— Exercise —
Each line in the entries below that holds the word "feat" belongs in the answer.
====== Given entries ======
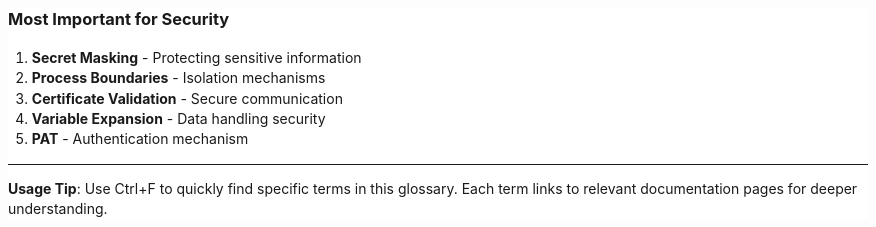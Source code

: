 ### Most Important for Security
1. **Secret Masking** - Protecting sensitive information
2. **Process Boundaries** - Isolation mechanisms
3. **Certificate Validation** - Secure communication
4. **Variable Expansion** - Data handling security
5. **PAT** - Authentication mechanism

---

**Usage Tip**: Use Ctrl+F to quickly find specific terms in this glossary. Each term links to relevant documentation pages for deeper understanding.

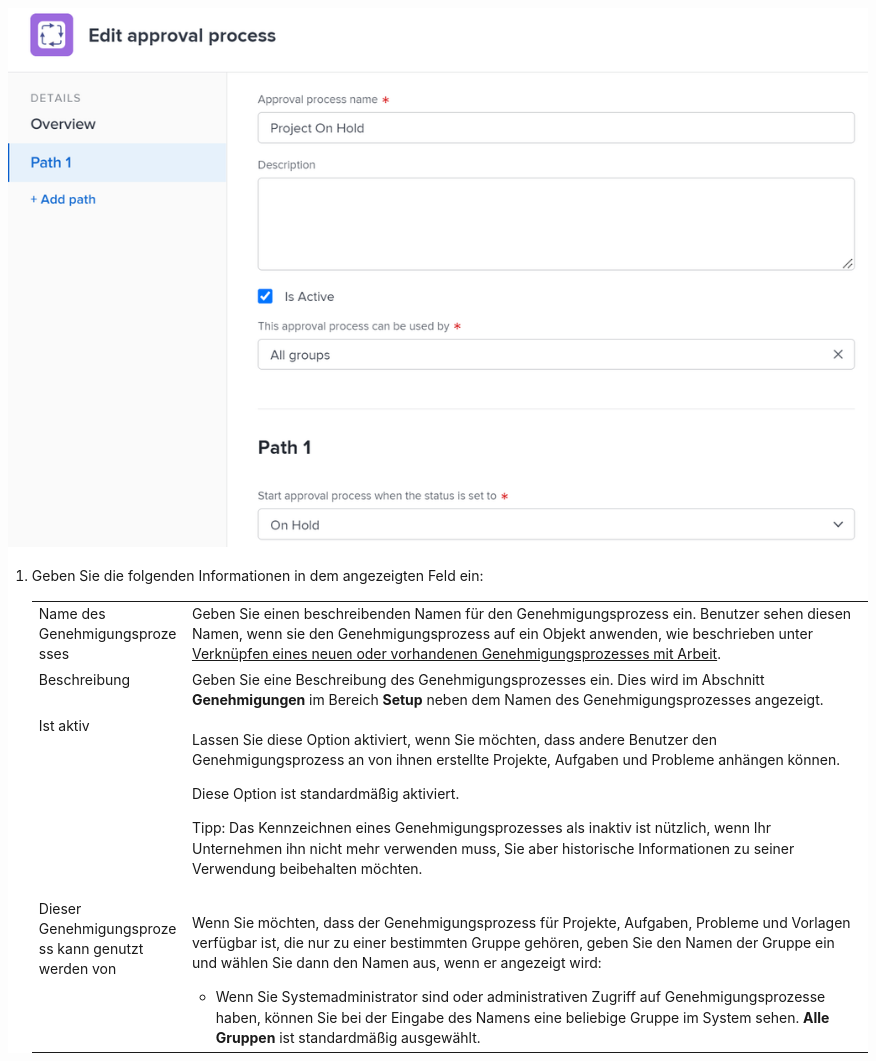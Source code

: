    ![](assets/edit-approval-process-global-area-new.png)

1. Geben Sie die folgenden Informationen in dem angezeigten Feld ein:

   <table style="table-layout:auto"> 
    <col> 
    <col> 
    <tbody> 
     <tr> 
      <td role="rowheader">Name des Genehmigungsprozesses</td> 
      <td>Geben Sie einen beschreibenden Namen für den Genehmigungsprozess ein. Benutzer sehen diesen Namen, wenn sie den Genehmigungsprozess auf ein Objekt anwenden, wie beschrieben unter <a href="../../../review-and-approve-work/manage-approvals/associate-approval-with-work.md" class="MCXref xref">Verknüpfen eines neuen oder vorhandenen Genehmigungsprozesses mit Arbeit</a>.</td> 
     </tr> 
     <tr> 
      <td role="rowheader">Beschreibung</td> 
      <td>Geben Sie eine Beschreibung des Genehmigungsprozesses ein. Dies wird im Abschnitt <b>Genehmigungen</b> im Bereich <b>Setup</b> neben dem Namen des Genehmigungsprozesses angezeigt.</td> 
     </tr> 
     <tr> 
      <td role="rowheader">Ist aktiv</td> 
      <td> <p>Lassen Sie diese Option aktiviert, wenn Sie möchten, dass andere Benutzer den Genehmigungsprozess an von ihnen erstellte Projekte, Aufgaben und Probleme anhängen können. </p> <p>Diese Option ist standardmäßig aktiviert.</p> <p>Tipp: Das Kennzeichnen eines Genehmigungsprozesses als inaktiv ist nützlich, wenn Ihr Unternehmen ihn nicht mehr verwenden muss, Sie aber historische Informationen zu seiner Verwendung beibehalten möchten.</p> </td> 
     </tr> 
     <tr data-mc-conditions=""> 
      <td role="rowheader">Dieser Genehmigungsprozess kann genutzt werden von </td> 
      <td> <p>Wenn Sie möchten, dass der Genehmigungsprozess für Projekte, Aufgaben, Probleme und Vorlagen verfügbar ist, die nur zu einer bestimmten Gruppe gehören, geben Sie den Namen der Gruppe ein und wählen Sie dann den Namen aus, wenn er angezeigt wird:</p> 
       <ul> 
        <li>Wenn Sie Systemadministrator sind oder administrativen Zugriff auf Genehmigungsprozesse haben, können Sie bei der Eingabe des Namens eine beliebige Gruppe im System sehen. <b>Alle Gruppen</b> ist standardmäßig ausgewählt. </li> 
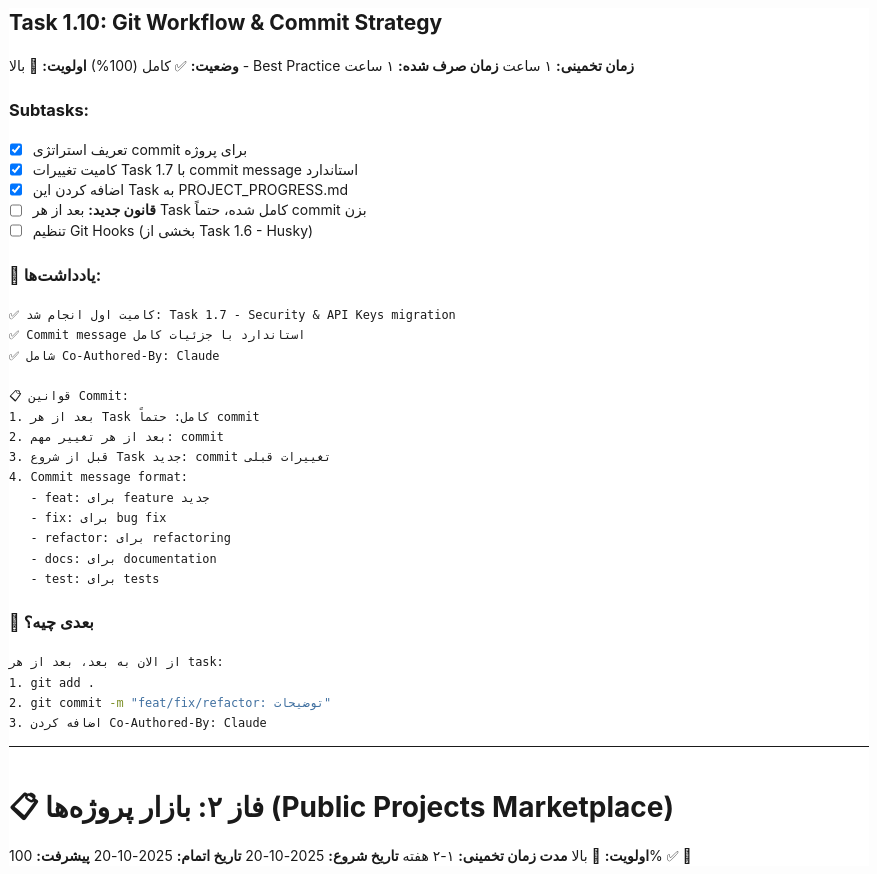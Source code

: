 ## Task 1.10: Git Workflow & Commit Strategy

**وضعیت:** ✅ کامل (100%)
**اولویت:** 🔴 بالا - Best Practice
**زمان تخمینی:** ۱ ساعت
**زمان صرف شده:** ۱ ساعت

### Subtasks:

- [x] تعریف استراتژی commit برای پروژه
- [x] کامیت تغییرات Task 1.7 با commit message استاندارد
- [x] اضافه کردن این Task به PROJECT_PROGRESS.md
- [ ] **قانون جدید:** بعد از هر Task کامل شده، حتماً commit بزن
- [ ] تنظیم Git Hooks (بخشی از Task 1.6 - Husky)

### 📝 یادداشت‌ها:

```
✅ کامیت اول انجام شد: Task 1.7 - Security & API Keys migration
✅ Commit message استاندارد با جزئیات کامل
✅ شامل Co-Authored-By: Claude

📋 قوانین Commit:
1. بعد از هر Task کامل: حتماً commit
2. بعد از هر تغییر مهم: commit
3. قبل از شروع Task جدید: commit تغییرات قبلی
4. Commit message format:
   - feat: برای feature جدید
   - fix: برای bug fix
   - refactor: برای refactoring
   - docs: برای documentation
   - test: برای tests
```

### 🎯 بعدی چیه؟

```bash
از الان به بعد، بعد از هر task:
1. git add .
2. git commit -m "feat/fix/refactor: توضیحات"
3. اضافه کردن Co-Authored-By: Claude
```

---

# 📋 فاز ۲: بازار پروژه‌ها (Public Projects Marketplace)

**اولویت:** 🔴 بالا
**مدت زمان تخمینی:** ۱-۲ هفته
**تاریخ شروع:** 2025-10-20
**تاریخ اتمام:** 2025-10-20
**پیشرفت:** 100% ✅ 🎉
======
— Solution to this task —
   - feat: برای feature جدید
2. git commit -m "feat/fix/refactor: توضیحات"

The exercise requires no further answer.